Or, en cette matière, le débat sur les pouvoirs du Premier président a fait long feu. Alors que la Cour de cassation estimait de manière constante qu'une erreur commise par les juges de première instance ne peut justifier l'arrêt de l'exécution provisoire (11), les Premiers présidents des cours d'appel avaient tendance à résister à une telle solution (12). Il n'est, cependant, pas étonnant de voir alors la Cour de cassation raisonner en matière d'exécution provisoire de droit dans le même sens que pour l'exécution provisoire facultative. Outre l'objectif d'harmonisation des deux régimes, se cache probablement une volonté légitime de protéger le double degré de juridiction, principe nécessaire au respect des droits de la défense.
L'interprétation effectuée par la Chambre sociale de la Cour de cassation paraît être légitimée par une volonté implicite de préserver l'effectivité du double degré de juridiction dans les hypothèses d'exécution provisoire de droit.
En effet, si la Cour avait accepté qu'une erreur dans l'interprétation ou l'application d'une règle de droit suffise à arrêter l'exécution provisoire, on aurait pu craindre que le pouvoir alors conféré aux Premiers présidents de cours d'appel soit trop important, leur permettant, dans une certaine mesure, de "préjuger" l'affaire. Bien sûr, l'ampleur du pouvoir aurait, tout de même, été limitée puisqu'il n'aurait pu être question d'apprécier des erreurs de faits. Mais il n'empêche que l'ordonnance de ce magistrat aurait été de nature à influencer la cour d'appel statuant ultérieurement au fond.
Dans ces conditions, il semble logique que la Chambre sociale limite l'application du dernier alinéa de l'article 524 du Nouveau Code de procédure civile. Il faut, d'ailleurs, relever que cette interprétation a de fortes chances d'être adoptée par l'ensemble des chambres de la Cour puisque, comme le révèle le communiqué de la Cour de cassation au sujet de cet arrêt, la décision a été rendue après avis officiel de la deuxième chambre civile, habituellement saisie des questions de procédure civile (13). Si l'on ajoute à cela que l'arrêt comporte le plus haut degré de publicité, on peut être certain qu'il s'agit bien là d'une solution de principe !
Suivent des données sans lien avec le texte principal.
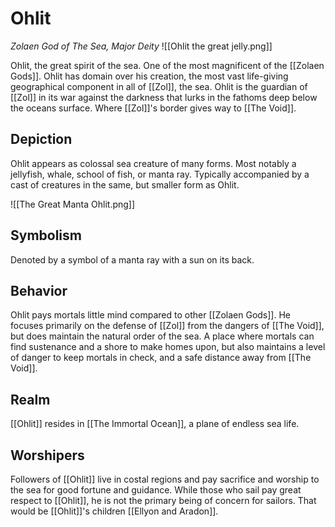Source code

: # Ohlit
*Zolaen God of The Sea, Major Deity*
![[Ohlit the great jelly.png]]

Ohlit, the great spirit of the sea. One of the most magnificent of the [[Zolaen Gods]]. Ohlit has domain over his creation, the most vast life-giving geographical component in all of [[Zol]], the sea. Ohlit is the guardian of [[Zol]] in its war against the darkness that lurks in the fathoms deep below the oceans surface. Where [[Zol]]'s border gives way to [[The Void]].

## Depiction
Ohlit appears as colossal sea creature of many forms. Most notably a jellyfish, whale, school of fish, or manta ray. Typically accompanied by a cast of creatures in the same, but smaller form as Ohlit.

![[The Great Manta Ohlit.png]]

## Symbolism
Denoted by a symbol of a manta ray with a sun on its back.

## Behavior
Ohlit pays mortals little mind compared to other [[Zolaen Gods]]. He focuses primarily on the defense of [[Zol]] from the dangers of [[The Void]], but does maintain the natural order of the sea. A place where mortals can find sustenance and a shore to make homes upon, but also maintains a level of danger to keep mortals in check, and a safe distance away from [[The Void]].

## Realm
[[Ohlit]] resides in [[The Immortal Ocean]], a plane of endless sea life.

## Worshipers
Followers of [[Ohlit]] live in costal regions and pay sacrifice and worship to the sea for good fortune and guidance. While those who sail pay great respect to [[Ohlit]], he is not the primary being of concern for sailors. That would be [[Ohlit]]'s children [[Ellyon and Aradon]].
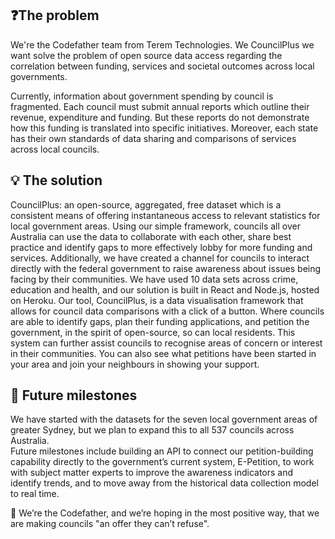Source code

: ## ❓The problem   
We're the Codefather team from Terem Technologies. We CouncilPlus we want solve the problem of open source data access regarding the correlation between funding, services and societal outcomes across local governments.   

Currently, information about government spending by council is fragmented. Each council must submit annual reports which outline their revenue, expenditure and funding. But these reports do not demonstrate how this funding is translated into specific initiatives. Moreover, each state has their own standards of data sharing and comparisons of services across local councils.   

## 💡 The solution   
CouncilPlus: an open-source, aggregated, free dataset which is a consistent means of offering instantaneous access to relevant statistics for local government areas. Using our simple framework, councils all over Australia can use the data to collaborate with each other, share best practice and identify gaps to more effectively lobby for more funding and services. Additionally, we have created a channel for councils to interact directly with the federal government to raise awareness about issues being facing by their communities. We have used 10 data sets across crime, education and health, and our solution is built in React and Node.js, hosted on Heroku. 
Our tool, CouncilPlus, is a data visualisation framework that allows for council data comparisons with a click of a button. Where councils are able to identify gaps, plan their funding applications, and petition the government, in the spirit of open-source, so can local residents. This system can further assist councils to recognise areas of concern or interest in their communities. You can also see what petitions have been started in your area and join your neighbours in showing your support.   

## 🚀 Future milestones   
We have started with the datasets for the seven local government areas of greater Sydney, but we plan to expand this to all 537 councils across Australia.  
Future milestones include building an API to connect our petition-building capability directly to the government’s current system, E-Petition, to work with subject matter experts to improve the awareness indicators and identify trends, and to move away from the historical data collection model to real time.   

🖖 We’re the Codefather, and we’re hoping in the most positive way, that we are making councils "an offer they can’t refuse".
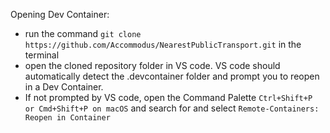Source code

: Opening Dev Container:
  -  run the command `git clone https://github.com/Accommodus/NearestPublicTransport.git` in the terminal
  -  open the cloned repository folder in VS code. VS code should automatically detect the .devcontainer folder and prompt you to reopen in a Dev Container.
  -  If not prompted by VS code, open the Command Palette `Ctrl+Shift+P or Cmd+Shift+P on macOS` and search for and select `Remote-Containers: Reopen in Container`
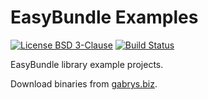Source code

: # EasyBundle Examples
[![License BSD 3-Clause](https://img.shields.io/badge/license-BSD%203--Clause-blue.svg)](https://github.com/gabrysbiz/EasyBundle-examples/blob/master/LICENSE.md)
[![Build Status](https://travis-ci.org/gabrysbiz/EasyBundle-examples.svg?branch=master)](https://travis-ci.org/gabrysbiz/EasyBundle-examples)

EasyBundle library example projects.

Download binaries from [gabrys.biz](http://www.gabrys.biz/projects/EasyBundle/examples/).
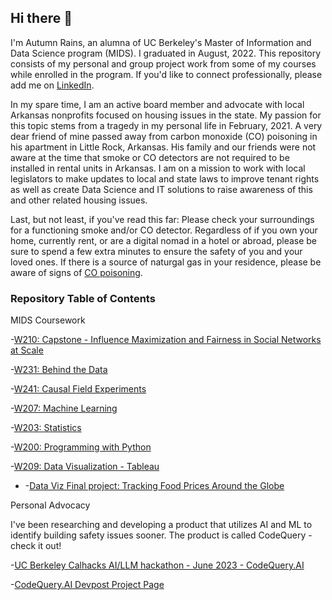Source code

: ## Hi there 👋

I'm Autumn Rains, an alumna of UC Berkeley's Master of Information and Data Science program (MIDS). I graduated in August, 2022. 
This repository consists of my personal and group project work from some of my courses while enrolled in the program. If you'd like to connect professionally, please add me on [LinkedIn](https://www.linkedin.com/in/autumninthecloud/).

In my spare time, I am an active board member and advocate with local Arkansas nonprofits focused on housing issues in the state. My passion for this topic stems from a tragedy in my personal life in February, 2021. A very dear friend of mine passed away from carbon monoxide (CO) poisoning in his apartment in Little Rock, Arkansas. His family and our friends were not aware at the time that smoke or CO detectors are not required to be installed in rental units in Arkansas. I am on a mission to work with local legislators to make updates to local and state laws to improve tenant rights as well as create Data Science and IT solutions to raise awareness of this and other related housing issues. 

Last, but not least, if you've read this far: Please check your surroundings for a functioning smoke and/or CO detector. Regardless of if you own your home, currently rent, or are a digital nomad in a hotel or abroad, please be sure to spend a few extra minutes to ensure the safety of you and your loved ones. If there is a source of naturgal gas in your residence, please be aware of signs of [CO poisoning](https://www.cdc.gov/nceh/features/copoisoning/index.html).

### Repository Table of Contents
MIDS Coursework

-[W210: Capstone - Influence Maximization and Fairness in Social Networks at Scale](https://github.com/autumninthecloud/IM_w_fairness)

-[W231: Behind the Data ](https://github.com/autumninthecloud/Behind_the_Data_Ethics_Housing_W231.git)

-[W241: Causal Field Experiments](https://github.com/autumninthecloud/Olive_Oil_Experiment_W241.git)

-[W207: Machine Learning](https://github.com/autumninthecloud/Machine_Learning_W207.git)

-[W203: Statistics](https://github.com/autumninthecloud/Causal_Study_COVID-19_W203.git)

-[W200: Programming with Python](https://github.com/autumninthecloud/Game_Hangman_Python_W200.git)

-[W209: Data Visualization - Tableau](https://public.tableau.com/app/profile/autumn.rains/vizzes)
  * -[Data Viz Final project: Tracking Food Prices Around the Globe](https://groups.ischool.berkeley.edu/foodprices/)

Personal Advocacy 

I've been researching and developing a product that utilizes AI and ML to identify building safety issues sooner. The product is called CodeQuery - check it out!

-[UC Berkeley Calhacks AI/LLM hackathon - June 2023 - CodeQuery.AI](https://www.linkedin.com/posts/autumninthecloud_innovation-ai-ucberkeley-activity-7077108844899799040-MQqe?utm_source=share&utm_medium=member_desktop)
  
-[CodeQuery.AI Devpost Project Page](https://devpost.com/software/codequery-cq)

<!--
**autumninthecloud/autumninthecloud** is a ✨ _special_ ✨ repository because its `README.md` (this file) appears on your GitHub profile.

Here are some ideas to get you started:

- 🔭 I’m currently working on ...
- 🌱 I’m currently learning ...
- 👯 I’m looking to collaborate on ...
- 🤔 I’m looking for help with ...
- 💬 Ask me about ...
- 📫 How to reach me: ...
- 😄 Pronouns: ...
- ⚡ Fun fact: ...
-->
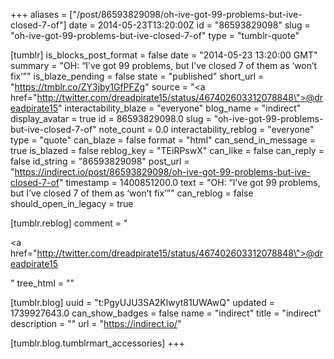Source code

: +++
aliases = ["/post/86593829098/oh-ive-got-99-problems-but-ive-closed-7-of"]
date = 2014-05-23T13:20:00Z
id = "86593829098"
slug = "oh-ive-got-99-problems-but-ive-closed-7-of"
type = "tumblr-quote"

[tumblr]
is_blocks_post_format = false
date = "2014-05-23 13:20:00 GMT"
summary = "OH: “I’ve got 99 problems, but I’ve closed 7 of them as ‘won’t fix’”"
is_blaze_pending = false
state = "published"
short_url = "https://tmblr.co/ZY3jby1GfPFZg"
source = "<a href=\"http://twitter.com/dreadpirate15/status/467402603312078848\">@dreadpirate15</a>"
interactability_blaze = "everyone"
blog_name = "indirect"
display_avatar = true
id = 86593829098.0
slug = "oh-ive-got-99-problems-but-ive-closed-7-of"
note_count = 0.0
interactability_reblog = "everyone"
type = "quote"
can_blaze = false
format = "html"
can_send_in_message = true
is_blazed = false
reblog_key = "TEiRPswX"
can_like = false
can_reply = false
id_string = "86593829098"
post_url = "https://indirect.io/post/86593829098/oh-ive-got-99-problems-but-ive-closed-7-of"
timestamp = 1400851200.0
text = "OH: &ldquo;I&rsquo;ve got 99 problems, but I&rsquo;ve closed 7 of them as &lsquo;won&rsquo;t fix&rsquo;&rdquo;"
can_reblog = false
should_open_in_legacy = true

[tumblr.reblog]
comment = "<p><a href=\"http://twitter.com/dreadpirate15/status/467402603312078848\">@dreadpirate15</a></p>"
tree_html = ""

[tumblr.blog]
uuid = "t:PgyUJU3SA2Klwyt81UWAwQ"
updated = 1739927643.0
can_show_badges = false
name = "indirect"
title = "indirect"
description = ""
url = "https://indirect.io/"

[tumblr.blog.tumblrmart_accessories]
+++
(1) L. Cadiet, E. Jeuland, Droit judiciaire privé, Litec, 5ème éd., 2006, p. 471.
(2) V. NCPC, art. 514 al. 2 (N° Lexbase : L5009GU3).
(3) Article 328 du décret n° 2005-1677, pris en application de la loi n° 2005-845 du 26 juillet 2005 de sauvegarde des entreprises (N° Lexbase : L3297HET). En cette matière, v., également, les observations de P.-M. Le Corre, La chronique mensuelle, Lexbase Hebdo n° 274 du 27 septembre 2007 - édition privée générale (N° Lexbase : N5057BCB).
(4) V. CSS, art. R. 142-26 N° Lexbase : L6241ADI), prescrivant l'exécution provisoire de droit des décisions relatives au versement d'indemnités journalières.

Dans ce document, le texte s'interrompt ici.